Sunday, November 22, 2020

Zara Yacob - Rationality of the Human Heart

 

Zara Yacob

Rationality of the Human Heart

By Teodros Kiros

 

This book, while using Zara Yacob as the prime mover in Ethiopian modern philosophy, makes an argument that thought comes in the form of prayer from the heart.  Kiros begins with a contrast of Yacob (1399 – 1468) and Descartes (1598 – 1650) demonstrating mind-body philosophy.  One hundred years apart in time yet they have much in common yet contrast on this fundamental point:

Zara Yacob wrote: The soul is endowed with an intelligence … God created us intelligent so that we meditate (pray) on his greatness.

Rene Descartes wrote:  thus there remains only the idea of God. I must consider whether there is anything in this idea that would not have originated from me.

The departure exists in who/what is at the center.  Descartes finds it to be man, “I think therefore I am” making man’s outer world man made.  Yacob finds God at the center of intelligence and therefore not man made.  Yacob looks at man-made as the protagonist of customs and tradition of which he despises.  According to Yacob all thought requires an inquiry through prayer to God.  It is God’s answer that bring upon each man his own intelligence for which to navigate the outer world. 

Rationality for Zara Yacob is an activity of the human heart blessed by moral intelligence that is given to all human beings, should they choose to make use of this extraordinary gift.  Having a gift and actually using it are of course two different things, but for those who would like to do the morally right thing, the heart is ready to help them perform the important task of performing in a morally worthy manner.  Such individuals do not have to go beyond consulting their heart when they agonize over their decisions, over their choices and over their dreams of seeking to be exceptional human beings.

Zara Yacob was the first of philosophers to reconfigure rationality, by reordering the relationship between the brain and the heart.  The brain for him is a processing machine and nothing more than that.  The heart is the home of thought.  The brain’s function is not the production of thought, as the rationality of Descartes assumed.  The production of thought is an activity of the heart.  However, the heart does not do this alone.  The task is too overwhelming for the heart.  There is another power which aids the heart to perform this function.  Through meditative prayer the transcendent responds to the hearts desire to communicate and defend the truth.  The heart desires, and the force inside it, discloses during intense moments of searching (Hassa) and meditating (Hatata).  The thinking heart pressured by the pangs of existence, responding to injustices in the world, cries out for help, and realizing its contingency, and the transcendent responds with generous action.
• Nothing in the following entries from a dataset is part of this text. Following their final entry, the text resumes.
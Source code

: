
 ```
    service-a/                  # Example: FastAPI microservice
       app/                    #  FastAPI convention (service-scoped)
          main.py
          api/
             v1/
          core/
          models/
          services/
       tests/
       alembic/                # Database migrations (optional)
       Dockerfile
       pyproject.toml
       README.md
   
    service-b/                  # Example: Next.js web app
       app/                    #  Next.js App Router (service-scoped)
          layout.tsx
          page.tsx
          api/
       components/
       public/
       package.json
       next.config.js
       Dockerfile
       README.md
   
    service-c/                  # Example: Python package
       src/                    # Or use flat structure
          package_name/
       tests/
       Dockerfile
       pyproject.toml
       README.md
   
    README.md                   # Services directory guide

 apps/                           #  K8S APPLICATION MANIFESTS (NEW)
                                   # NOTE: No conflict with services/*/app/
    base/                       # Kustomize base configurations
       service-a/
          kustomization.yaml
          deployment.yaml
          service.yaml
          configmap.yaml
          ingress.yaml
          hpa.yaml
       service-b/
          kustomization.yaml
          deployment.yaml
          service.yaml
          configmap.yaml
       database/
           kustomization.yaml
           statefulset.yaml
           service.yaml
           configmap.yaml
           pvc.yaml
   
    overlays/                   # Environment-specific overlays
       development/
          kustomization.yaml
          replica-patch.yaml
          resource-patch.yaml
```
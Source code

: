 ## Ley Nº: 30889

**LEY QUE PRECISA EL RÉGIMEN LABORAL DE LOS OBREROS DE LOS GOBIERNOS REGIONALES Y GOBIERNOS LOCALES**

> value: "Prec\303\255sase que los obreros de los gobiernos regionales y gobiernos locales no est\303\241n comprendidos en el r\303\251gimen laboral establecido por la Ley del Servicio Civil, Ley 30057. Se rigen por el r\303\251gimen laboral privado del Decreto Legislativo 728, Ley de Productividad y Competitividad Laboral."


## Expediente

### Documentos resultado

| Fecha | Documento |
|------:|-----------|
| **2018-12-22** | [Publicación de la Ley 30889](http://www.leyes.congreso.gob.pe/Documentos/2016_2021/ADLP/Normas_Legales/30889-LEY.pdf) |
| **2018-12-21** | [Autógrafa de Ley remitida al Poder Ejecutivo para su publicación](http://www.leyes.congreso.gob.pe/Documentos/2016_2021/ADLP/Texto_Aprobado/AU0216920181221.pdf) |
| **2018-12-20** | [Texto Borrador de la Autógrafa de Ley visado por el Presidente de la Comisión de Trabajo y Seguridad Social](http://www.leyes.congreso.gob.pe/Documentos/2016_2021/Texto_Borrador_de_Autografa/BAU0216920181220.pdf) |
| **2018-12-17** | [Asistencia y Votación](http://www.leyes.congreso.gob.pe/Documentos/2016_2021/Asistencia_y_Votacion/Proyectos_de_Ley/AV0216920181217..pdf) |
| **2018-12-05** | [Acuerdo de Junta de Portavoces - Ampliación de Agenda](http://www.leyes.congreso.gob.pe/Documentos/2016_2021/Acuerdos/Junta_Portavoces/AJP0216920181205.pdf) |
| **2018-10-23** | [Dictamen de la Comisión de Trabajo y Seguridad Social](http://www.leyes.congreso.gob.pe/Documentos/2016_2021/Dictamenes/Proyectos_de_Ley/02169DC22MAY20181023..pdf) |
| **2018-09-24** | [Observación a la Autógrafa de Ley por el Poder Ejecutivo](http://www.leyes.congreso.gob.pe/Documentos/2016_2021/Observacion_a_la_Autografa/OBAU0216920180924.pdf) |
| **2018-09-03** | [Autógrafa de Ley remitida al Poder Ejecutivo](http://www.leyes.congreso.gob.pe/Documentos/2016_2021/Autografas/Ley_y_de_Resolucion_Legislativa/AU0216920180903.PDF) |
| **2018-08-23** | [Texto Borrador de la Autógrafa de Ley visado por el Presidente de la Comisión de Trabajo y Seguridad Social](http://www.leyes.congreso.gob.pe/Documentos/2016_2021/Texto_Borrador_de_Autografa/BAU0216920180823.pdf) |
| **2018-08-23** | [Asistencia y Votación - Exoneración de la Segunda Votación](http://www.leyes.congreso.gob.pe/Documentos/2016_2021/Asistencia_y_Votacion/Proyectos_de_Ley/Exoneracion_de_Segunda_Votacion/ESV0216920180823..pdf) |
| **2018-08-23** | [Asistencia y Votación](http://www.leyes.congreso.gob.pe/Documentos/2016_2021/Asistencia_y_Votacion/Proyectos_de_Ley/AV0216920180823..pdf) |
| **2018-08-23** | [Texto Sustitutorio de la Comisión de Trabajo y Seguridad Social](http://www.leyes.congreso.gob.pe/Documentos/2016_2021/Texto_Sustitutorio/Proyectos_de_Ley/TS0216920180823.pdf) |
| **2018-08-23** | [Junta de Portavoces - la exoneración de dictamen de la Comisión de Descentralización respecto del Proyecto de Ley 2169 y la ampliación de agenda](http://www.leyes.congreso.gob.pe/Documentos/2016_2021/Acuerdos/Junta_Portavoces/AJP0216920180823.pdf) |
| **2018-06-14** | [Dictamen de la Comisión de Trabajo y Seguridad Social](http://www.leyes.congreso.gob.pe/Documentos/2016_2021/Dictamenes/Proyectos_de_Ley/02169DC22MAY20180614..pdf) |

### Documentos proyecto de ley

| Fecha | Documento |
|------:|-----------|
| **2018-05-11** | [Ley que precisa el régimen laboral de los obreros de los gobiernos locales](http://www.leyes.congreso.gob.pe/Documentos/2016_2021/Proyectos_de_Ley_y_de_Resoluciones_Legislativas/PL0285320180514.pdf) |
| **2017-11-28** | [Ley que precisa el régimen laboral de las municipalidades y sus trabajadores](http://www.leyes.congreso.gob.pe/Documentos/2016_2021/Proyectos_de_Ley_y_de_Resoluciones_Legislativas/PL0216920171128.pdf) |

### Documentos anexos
In my interpretation and blue-collar comment:  the brain is a data processer and the heart (desire) is the AI modern computer science is all excited about.  I am old enough to remember the transcendental meditation craze of the 1970’s.  Society at large lost our way once again and went back to books, the web, and science breakthroughs.  What is intelligence if it does not have a moral conscience.  I will leave you with that to think about as you decide to pick up this book and read it.  Perhaps we can discuss what is at the heart of the matter.

 

I googled  “heart home of thought” and got a hit:  The Human Heart Has a Mind of Its Own, Scientists Find - Learning Mind (learning-mind.com).  Krista Tippett, author of Einstein’s God would be happy.